** Task details **
In the data below, one line contains "### 一千五百字在五分钟内讲完" and a later one contains "月 8 号回到上海后自我隔离". Print both, with every line between them, exactly and alone.

** Exercise data **
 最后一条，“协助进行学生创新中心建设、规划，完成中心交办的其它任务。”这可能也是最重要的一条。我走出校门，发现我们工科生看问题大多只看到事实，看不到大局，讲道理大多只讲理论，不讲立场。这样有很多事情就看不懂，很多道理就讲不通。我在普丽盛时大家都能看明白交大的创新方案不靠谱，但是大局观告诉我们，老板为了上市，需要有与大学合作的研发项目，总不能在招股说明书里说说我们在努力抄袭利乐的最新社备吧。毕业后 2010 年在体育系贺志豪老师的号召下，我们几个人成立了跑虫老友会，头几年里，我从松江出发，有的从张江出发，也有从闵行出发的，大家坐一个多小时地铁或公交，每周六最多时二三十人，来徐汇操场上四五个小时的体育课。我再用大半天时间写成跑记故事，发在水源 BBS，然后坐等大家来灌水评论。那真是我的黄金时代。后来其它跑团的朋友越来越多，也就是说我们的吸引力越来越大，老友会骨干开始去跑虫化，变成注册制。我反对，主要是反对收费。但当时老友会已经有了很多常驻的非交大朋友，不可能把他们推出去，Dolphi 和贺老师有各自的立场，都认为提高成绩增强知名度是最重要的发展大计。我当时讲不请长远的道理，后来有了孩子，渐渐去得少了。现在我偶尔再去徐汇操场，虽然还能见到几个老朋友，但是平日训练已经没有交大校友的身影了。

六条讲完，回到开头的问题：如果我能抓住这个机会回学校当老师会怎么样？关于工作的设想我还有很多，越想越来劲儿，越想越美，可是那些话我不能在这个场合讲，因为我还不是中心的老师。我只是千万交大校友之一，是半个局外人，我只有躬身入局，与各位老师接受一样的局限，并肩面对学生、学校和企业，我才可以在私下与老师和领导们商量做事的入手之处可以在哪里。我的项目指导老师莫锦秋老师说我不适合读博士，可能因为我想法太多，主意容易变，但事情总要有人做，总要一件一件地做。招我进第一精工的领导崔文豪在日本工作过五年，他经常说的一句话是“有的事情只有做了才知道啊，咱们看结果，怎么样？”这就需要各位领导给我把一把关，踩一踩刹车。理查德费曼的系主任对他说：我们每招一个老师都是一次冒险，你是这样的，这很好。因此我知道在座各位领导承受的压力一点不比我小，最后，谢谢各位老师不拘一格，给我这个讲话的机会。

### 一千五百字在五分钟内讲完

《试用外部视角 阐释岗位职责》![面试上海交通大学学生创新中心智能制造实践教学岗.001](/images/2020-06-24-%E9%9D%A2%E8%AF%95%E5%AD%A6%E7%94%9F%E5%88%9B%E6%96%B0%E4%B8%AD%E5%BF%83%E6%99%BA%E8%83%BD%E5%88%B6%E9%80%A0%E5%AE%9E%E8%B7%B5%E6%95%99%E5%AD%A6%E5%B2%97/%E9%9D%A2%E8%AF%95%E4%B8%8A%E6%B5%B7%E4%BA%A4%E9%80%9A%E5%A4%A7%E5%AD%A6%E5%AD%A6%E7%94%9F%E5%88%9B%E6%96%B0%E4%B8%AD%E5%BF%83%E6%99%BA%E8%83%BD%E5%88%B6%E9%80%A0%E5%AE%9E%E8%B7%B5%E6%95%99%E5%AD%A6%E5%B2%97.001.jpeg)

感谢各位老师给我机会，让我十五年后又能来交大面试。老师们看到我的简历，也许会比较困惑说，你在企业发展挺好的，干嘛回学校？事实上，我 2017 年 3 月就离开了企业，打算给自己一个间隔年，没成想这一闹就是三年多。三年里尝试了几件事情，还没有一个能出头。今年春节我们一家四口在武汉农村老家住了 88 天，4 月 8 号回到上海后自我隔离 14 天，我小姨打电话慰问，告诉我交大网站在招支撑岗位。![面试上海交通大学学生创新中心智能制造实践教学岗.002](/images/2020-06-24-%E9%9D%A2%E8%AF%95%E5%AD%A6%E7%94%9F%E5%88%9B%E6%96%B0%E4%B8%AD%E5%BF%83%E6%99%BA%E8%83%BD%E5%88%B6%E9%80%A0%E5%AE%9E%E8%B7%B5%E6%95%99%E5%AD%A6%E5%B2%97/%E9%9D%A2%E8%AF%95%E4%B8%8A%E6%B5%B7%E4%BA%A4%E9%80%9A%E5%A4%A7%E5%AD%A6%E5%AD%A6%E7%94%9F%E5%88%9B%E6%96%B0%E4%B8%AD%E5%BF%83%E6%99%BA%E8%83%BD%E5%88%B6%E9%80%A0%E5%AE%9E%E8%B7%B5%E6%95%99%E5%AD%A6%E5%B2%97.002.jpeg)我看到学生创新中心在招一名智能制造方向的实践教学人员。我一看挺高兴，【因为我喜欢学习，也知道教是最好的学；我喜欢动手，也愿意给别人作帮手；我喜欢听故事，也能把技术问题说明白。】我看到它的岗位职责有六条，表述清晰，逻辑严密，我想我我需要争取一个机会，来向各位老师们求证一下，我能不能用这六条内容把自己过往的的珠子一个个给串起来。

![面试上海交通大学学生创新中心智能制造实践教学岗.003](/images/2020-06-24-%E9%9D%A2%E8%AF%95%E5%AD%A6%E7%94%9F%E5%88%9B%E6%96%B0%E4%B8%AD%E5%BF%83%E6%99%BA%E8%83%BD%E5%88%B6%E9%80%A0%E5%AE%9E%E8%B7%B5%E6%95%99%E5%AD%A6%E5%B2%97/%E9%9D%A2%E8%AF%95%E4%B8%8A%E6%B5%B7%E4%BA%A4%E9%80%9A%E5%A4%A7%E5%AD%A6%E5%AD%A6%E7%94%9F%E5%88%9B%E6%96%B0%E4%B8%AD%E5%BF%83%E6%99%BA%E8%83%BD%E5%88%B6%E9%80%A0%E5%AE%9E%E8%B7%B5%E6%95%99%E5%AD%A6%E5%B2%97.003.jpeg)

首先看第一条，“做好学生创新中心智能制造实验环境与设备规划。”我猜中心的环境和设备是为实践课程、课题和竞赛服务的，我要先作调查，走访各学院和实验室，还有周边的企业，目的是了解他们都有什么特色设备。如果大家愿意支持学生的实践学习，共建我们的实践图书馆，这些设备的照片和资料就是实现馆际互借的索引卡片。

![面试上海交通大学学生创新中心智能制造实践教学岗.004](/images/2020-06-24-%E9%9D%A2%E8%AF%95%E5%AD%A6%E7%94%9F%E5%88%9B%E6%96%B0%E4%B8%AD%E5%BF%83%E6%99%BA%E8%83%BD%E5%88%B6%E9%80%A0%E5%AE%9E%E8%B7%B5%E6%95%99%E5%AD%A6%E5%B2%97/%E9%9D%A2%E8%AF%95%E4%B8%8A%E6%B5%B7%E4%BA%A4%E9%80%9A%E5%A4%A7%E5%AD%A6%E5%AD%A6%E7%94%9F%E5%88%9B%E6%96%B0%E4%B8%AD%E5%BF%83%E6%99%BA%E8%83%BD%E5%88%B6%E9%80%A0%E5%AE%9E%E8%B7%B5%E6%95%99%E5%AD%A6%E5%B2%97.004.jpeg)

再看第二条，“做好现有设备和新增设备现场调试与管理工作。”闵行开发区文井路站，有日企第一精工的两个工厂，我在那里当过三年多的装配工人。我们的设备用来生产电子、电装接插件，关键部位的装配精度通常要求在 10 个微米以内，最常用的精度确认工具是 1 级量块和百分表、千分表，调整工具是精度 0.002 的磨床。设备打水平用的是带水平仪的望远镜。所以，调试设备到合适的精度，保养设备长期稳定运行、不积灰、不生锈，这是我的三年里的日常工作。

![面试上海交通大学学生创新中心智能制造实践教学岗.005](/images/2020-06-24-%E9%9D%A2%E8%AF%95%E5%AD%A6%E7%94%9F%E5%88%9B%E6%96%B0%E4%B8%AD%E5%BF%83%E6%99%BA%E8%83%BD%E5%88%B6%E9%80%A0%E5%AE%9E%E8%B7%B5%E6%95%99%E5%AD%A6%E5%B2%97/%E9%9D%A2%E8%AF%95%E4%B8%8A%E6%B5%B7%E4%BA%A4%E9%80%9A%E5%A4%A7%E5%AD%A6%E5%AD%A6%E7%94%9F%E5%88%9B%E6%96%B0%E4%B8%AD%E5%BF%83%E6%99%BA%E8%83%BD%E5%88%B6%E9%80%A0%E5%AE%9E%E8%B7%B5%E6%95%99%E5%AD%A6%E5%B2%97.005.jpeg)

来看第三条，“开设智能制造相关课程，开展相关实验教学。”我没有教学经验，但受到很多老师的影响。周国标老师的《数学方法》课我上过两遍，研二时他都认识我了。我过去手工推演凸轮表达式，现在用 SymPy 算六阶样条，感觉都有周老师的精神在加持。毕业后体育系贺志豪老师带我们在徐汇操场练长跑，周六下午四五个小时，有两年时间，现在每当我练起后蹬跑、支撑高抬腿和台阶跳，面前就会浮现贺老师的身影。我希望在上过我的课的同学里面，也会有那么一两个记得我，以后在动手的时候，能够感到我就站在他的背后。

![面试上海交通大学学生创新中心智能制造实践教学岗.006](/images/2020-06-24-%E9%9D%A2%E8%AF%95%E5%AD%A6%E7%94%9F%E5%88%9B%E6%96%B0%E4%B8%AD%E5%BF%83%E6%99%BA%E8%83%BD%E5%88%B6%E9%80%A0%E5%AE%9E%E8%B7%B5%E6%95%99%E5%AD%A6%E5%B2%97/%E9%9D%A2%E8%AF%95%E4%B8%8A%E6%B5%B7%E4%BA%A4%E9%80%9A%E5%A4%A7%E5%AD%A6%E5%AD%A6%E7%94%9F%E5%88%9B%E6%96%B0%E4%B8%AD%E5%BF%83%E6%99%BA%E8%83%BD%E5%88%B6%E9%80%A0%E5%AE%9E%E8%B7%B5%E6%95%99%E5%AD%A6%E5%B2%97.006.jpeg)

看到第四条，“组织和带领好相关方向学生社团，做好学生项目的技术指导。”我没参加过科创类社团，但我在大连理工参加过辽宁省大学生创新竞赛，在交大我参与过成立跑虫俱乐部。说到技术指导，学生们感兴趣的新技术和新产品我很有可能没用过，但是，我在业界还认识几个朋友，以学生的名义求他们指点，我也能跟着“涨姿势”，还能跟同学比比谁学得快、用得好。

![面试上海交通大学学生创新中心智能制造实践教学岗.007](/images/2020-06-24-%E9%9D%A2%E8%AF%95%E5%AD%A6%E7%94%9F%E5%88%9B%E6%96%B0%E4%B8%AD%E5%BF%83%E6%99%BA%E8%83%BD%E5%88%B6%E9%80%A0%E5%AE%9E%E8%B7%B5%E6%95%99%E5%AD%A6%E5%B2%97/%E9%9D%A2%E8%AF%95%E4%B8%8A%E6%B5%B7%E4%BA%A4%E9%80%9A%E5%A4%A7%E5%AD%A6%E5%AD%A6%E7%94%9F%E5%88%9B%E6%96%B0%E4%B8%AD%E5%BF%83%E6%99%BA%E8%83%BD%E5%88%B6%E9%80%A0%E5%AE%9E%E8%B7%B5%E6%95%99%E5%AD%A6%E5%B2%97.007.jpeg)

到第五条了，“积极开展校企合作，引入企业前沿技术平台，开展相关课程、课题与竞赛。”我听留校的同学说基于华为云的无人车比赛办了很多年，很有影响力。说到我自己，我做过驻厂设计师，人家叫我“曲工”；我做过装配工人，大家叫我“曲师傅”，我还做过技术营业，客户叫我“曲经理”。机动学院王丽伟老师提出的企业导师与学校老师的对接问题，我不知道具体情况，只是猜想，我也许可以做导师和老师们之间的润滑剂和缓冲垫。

** Response below **
### 一千五百字在五分钟内讲完

《试用外部视角 阐释岗位职责》![面试上海交通大学学生创新中心智能制造实践教学岗.001](/images/2020-06-24-%E9%9D%A2%E8%AF%95%E5%AD%A6%E7%94%9F%E5%88%9B%E6%96%B0%E4%B8%AD%E5%BF%83%E6%99%BA%E8%83%BD%E5%88%B6%E9%80%A0%E5%AE%9E%E8%B7%B5%E6%95%99%E5%AD%A6%E5%B2%97/%E9%9D%A2%E8%AF%95%E4%B8%8A%E6%B5%B7%E4%BA%A4%E9%80%9A%E5%A4%A7%E5%AD%A6%E5%AD%A6%E7%94%9F%E5%88%9B%E6%96%B0%E4%B8%AD%E5%BF%83%E6%99%BA%E8%83%BD%E5%88%B6%E9%80%A0%E5%AE%9E%E8%B7%B5%E6%95%99%E5%AD%A6%E5%B2%97.001.jpeg)

感谢各位老师给我机会，让我十五年后又能来交大面试。老师们看到我的简历，也许会比较困惑说，你在企业发展挺好的，干嘛回学校？事实上，我 2017 年 3 月就离开了企业，打算给自己一个间隔年，没成想这一闹就是三年多。三年里尝试了几件事情，还没有一个能出头。今年春节我们一家四口在武汉农村老家住了 88 天，4 月 8 号回到上海后自我隔离 14 天，我小姨打电话慰问，告诉我交大网站在招支撑岗位。![面试上海交通大学学生创新中心智能制造实践教学岗.002](/images/2020-06-24-%E9%9D%A2%E8%AF%95%E5%AD%A6%E7%94%9F%E5%88%9B%E6%96%B0%E4%B8%AD%E5%BF%83%E6%99%BA%E8%83%BD%E5%88%B6%E9%80%A0%E5%AE%9E%E8%B7%B5%E6%95%99%E5%AD%A6%E5%B2%97/%E9%9D%A2%E8%AF%95%E4%B8%8A%E6%B5%B7%E4%BA%A4%E9%80%9A%E5%A4%A7%E5%AD%A6%E5%AD%A6%E7%94%9F%E5%88%9B%E6%96%B0%E4%B8%AD%E5%BF%83%E6%99%BA%E8%83%BD%E5%88%B6%E9%80%A0%E5%AE%9E%E8%B7%B5%E6%95%99%E5%AD%A6%E5%B2%97.002.jpeg)我看到学生创新中心在招一名智能制造方向的实践教学人员。我一看挺高兴，【因为我喜欢学习，也知道教是最好的学；我喜欢动手，也愿意给别人作帮手；我喜欢听故事，也能把技术问题说明白。】我看到它的岗位职责有六条，表述清晰，逻辑严密，我想我我需要争取一个机会，来向各位老师们求证一下，我能不能用这六条内容把自己过往的的珠子一个个给串起来。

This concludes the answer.